SPRINT began enrolling in 11/2010. The outcomes are risk of cardiovascular disease and chronic kidney disease. There is also a component looking at memory and cognitive decline with different blood pressure targets: SPRINT-MIND. The idea behind SPRINT-MIND is that vascular dementia may be mitigated by lowering blood pressure to below 120 mm Hg, though this has not been demonstrated in any of the trials that Dr. Goff had mentioned during his presentation. Hopefully, SPRINT will show the same 20-25% reduction in events that we have seen in observational studies. Total enrollment will be 9,250 patients (the ACCORD sample size was about 50% this number). SPRINT also recruits patients with chronic kidney disease (uncommon in previously published trials). SPRINT will also recruit 3,250 patients age 75 or over (especially for the SPRINT-MIND component of the trial). Recruitment is for 2 years, follow-up is 4-6 years.

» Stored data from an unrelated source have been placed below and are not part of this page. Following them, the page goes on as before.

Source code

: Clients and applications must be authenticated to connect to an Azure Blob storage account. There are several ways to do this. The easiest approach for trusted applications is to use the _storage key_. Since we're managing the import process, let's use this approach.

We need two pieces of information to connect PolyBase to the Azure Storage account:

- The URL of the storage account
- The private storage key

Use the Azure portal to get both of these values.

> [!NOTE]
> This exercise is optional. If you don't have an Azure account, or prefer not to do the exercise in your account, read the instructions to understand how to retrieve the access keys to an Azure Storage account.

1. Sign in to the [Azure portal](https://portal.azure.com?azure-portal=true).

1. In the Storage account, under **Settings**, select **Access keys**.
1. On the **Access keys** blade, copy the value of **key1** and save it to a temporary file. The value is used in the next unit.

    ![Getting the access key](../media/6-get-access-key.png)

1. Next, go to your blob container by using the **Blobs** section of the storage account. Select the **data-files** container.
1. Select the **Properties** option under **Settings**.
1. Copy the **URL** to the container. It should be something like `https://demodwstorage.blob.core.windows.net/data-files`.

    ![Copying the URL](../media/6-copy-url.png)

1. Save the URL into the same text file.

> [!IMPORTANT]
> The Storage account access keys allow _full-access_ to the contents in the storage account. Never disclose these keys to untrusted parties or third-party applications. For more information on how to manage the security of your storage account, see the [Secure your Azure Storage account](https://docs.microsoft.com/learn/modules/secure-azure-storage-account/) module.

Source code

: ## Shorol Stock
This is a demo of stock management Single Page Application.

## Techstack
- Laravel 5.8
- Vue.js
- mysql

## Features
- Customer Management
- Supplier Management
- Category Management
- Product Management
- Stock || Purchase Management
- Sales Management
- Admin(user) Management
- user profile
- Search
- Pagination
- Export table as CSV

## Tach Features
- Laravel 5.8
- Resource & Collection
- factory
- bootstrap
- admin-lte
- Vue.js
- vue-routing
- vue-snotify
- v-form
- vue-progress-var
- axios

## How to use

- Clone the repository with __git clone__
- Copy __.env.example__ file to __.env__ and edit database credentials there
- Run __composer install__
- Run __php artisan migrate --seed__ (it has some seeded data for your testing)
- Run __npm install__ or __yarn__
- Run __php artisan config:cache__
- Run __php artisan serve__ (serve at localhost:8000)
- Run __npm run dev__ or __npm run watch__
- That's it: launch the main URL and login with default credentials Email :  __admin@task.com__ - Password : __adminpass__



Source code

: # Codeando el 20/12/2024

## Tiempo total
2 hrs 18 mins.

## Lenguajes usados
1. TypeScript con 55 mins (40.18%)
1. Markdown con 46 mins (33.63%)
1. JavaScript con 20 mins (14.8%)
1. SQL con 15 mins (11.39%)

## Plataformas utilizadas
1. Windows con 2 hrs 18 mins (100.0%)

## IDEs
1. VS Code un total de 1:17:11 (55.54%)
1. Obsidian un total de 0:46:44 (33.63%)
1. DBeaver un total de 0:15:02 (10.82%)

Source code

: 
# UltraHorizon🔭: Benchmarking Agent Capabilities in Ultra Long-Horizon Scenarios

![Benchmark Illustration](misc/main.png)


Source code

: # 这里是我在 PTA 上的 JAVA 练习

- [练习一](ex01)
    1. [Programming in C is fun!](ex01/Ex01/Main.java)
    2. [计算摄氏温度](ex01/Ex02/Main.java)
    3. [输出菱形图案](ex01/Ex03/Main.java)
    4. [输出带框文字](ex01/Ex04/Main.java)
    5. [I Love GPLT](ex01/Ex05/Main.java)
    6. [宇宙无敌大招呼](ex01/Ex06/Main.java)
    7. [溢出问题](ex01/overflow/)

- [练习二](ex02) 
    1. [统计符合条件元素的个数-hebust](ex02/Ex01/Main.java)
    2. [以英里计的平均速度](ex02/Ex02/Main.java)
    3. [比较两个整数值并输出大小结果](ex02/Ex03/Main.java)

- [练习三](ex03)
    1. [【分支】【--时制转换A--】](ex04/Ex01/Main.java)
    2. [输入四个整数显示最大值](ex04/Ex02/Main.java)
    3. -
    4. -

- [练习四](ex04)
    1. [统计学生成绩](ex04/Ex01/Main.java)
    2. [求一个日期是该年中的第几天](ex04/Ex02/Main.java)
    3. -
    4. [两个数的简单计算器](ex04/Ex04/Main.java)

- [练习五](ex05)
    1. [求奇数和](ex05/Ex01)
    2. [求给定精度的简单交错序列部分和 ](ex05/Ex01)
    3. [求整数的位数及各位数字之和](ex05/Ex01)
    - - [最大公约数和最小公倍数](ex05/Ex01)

Some more details about SPRINT-MIND. A sub-study will use MRI to look at changes in brain structure and cerebral blood flow over the study duration in both arms.

Chronic kidney disease is a major component of SPRINT. In most blood pressure studies, patients with CKD have been under-represented or excluded entirely. As a result, investigators are not confident that lowering blood pressure actually has reno-protective effects. The common thinking that blood pressure control does protect kidney function has been established in trials that have performed sub-group analyses with small sample sizes or observational studies; no randomized trials have addressed this issue in CKD patients.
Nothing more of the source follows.